### Supplied information
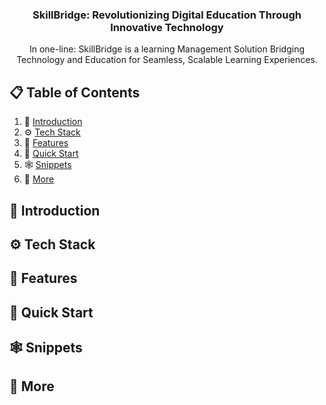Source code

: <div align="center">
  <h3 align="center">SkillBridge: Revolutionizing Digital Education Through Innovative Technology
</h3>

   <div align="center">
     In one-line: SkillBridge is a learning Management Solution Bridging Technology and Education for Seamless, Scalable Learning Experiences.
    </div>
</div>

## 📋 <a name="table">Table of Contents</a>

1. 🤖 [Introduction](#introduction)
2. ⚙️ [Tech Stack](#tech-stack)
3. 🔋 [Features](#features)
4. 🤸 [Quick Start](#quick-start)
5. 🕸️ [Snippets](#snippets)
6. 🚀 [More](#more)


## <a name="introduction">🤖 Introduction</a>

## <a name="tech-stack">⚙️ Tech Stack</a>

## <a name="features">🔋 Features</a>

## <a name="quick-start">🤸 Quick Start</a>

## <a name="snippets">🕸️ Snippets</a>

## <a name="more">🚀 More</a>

* * *

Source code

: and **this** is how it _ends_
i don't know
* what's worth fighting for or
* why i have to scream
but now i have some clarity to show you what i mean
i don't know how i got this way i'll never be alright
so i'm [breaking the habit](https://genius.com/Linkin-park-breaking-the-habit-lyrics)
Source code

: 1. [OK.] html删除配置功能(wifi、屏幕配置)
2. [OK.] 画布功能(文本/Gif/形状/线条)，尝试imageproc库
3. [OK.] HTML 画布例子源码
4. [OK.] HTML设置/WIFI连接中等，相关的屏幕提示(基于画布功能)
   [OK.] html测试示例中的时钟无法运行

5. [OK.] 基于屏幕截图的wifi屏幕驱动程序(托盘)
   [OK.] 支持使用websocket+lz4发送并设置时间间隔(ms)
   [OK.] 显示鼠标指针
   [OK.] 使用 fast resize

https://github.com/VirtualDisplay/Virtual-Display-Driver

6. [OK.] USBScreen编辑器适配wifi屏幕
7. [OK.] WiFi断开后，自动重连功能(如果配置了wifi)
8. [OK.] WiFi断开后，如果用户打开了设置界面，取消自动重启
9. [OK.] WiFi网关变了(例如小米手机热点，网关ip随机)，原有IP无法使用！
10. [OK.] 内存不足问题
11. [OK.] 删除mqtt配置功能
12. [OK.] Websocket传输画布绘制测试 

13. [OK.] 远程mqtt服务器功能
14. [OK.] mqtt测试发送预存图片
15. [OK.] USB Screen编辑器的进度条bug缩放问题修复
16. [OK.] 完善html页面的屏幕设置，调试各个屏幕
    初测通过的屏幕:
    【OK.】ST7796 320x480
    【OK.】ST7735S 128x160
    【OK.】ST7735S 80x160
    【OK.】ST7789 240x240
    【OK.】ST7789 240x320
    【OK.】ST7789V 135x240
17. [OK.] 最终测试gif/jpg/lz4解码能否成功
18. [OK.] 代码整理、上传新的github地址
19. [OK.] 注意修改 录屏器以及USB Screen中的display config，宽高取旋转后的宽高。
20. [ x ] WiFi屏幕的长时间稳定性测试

* * *

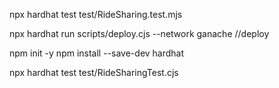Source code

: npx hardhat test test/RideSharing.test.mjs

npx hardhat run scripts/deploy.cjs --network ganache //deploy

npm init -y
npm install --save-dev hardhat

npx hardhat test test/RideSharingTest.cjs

### About this exercise
Working from the material above, restate word for word the lines between the line with "i don't know how" and the line with "20. [ x ] WiFi屏幕的长时间稳定性测试", both included, and only those.

### Result of this exercise
i don't know how i got this way i'll never be alright
so i'm [breaking the habit](https://genius.com/Linkin-park-breaking-the-habit-lyrics)
Source code

: 1. [OK.] html删除配置功能(wifi、屏幕配置)
2. [OK.] 画布功能(文本/Gif/形状/线条)，尝试imageproc库
3. [OK.] HTML 画布例子源码
4. [OK.] HTML设置/WIFI连接中等，相关的屏幕提示(基于画布功能)
   [OK.] html测试示例中的时钟无法运行

5. [OK.] 基于屏幕截图的wifi屏幕驱动程序(托盘)
   [OK.] 支持使用websocket+lz4发送并设置时间间隔(ms)
   [OK.] 显示鼠标指针
   [OK.] 使用 fast resize

https://github.com/VirtualDisplay/Virtual-Display-Driver

6. [OK.] USBScreen编辑器适配wifi屏幕
7. [OK.] WiFi断开后，自动重连功能(如果配置了wifi)
8. [OK.] WiFi断开后，如果用户打开了设置界面，取消自动重启
9. [OK.] WiFi网关变了(例如小米手机热点，网关ip随机)，原有IP无法使用！
10. [OK.] 内存不足问题
11. [OK.] 删除mqtt配置功能
12. [OK.] Websocket传输画布绘制测试 

13. [OK.] 远程mqtt服务器功能
14. [OK.] mqtt测试发送预存图片
15. [OK.] USB Screen编辑器的进度条bug缩放问题修复
16. [OK.] 完善html页面的屏幕设置，调试各个屏幕
    初测通过的屏幕:
    【OK.】ST7796 320x480
    【OK.】ST7735S 128x160
    【OK.】ST7735S 80x160
    【OK.】ST7789 240x240
    【OK.】ST7789 240x320
    【OK.】ST7789V 135x240
17. [OK.] 最终测试gif/jpg/lz4解码能否成功
18. [OK.] 代码整理、上传新的github地址
19. [OK.] 注意修改 录屏器以及USB Screen中的display config，宽高取旋转后的宽高。
20. [ x ] WiFi屏幕的长时间稳定性测试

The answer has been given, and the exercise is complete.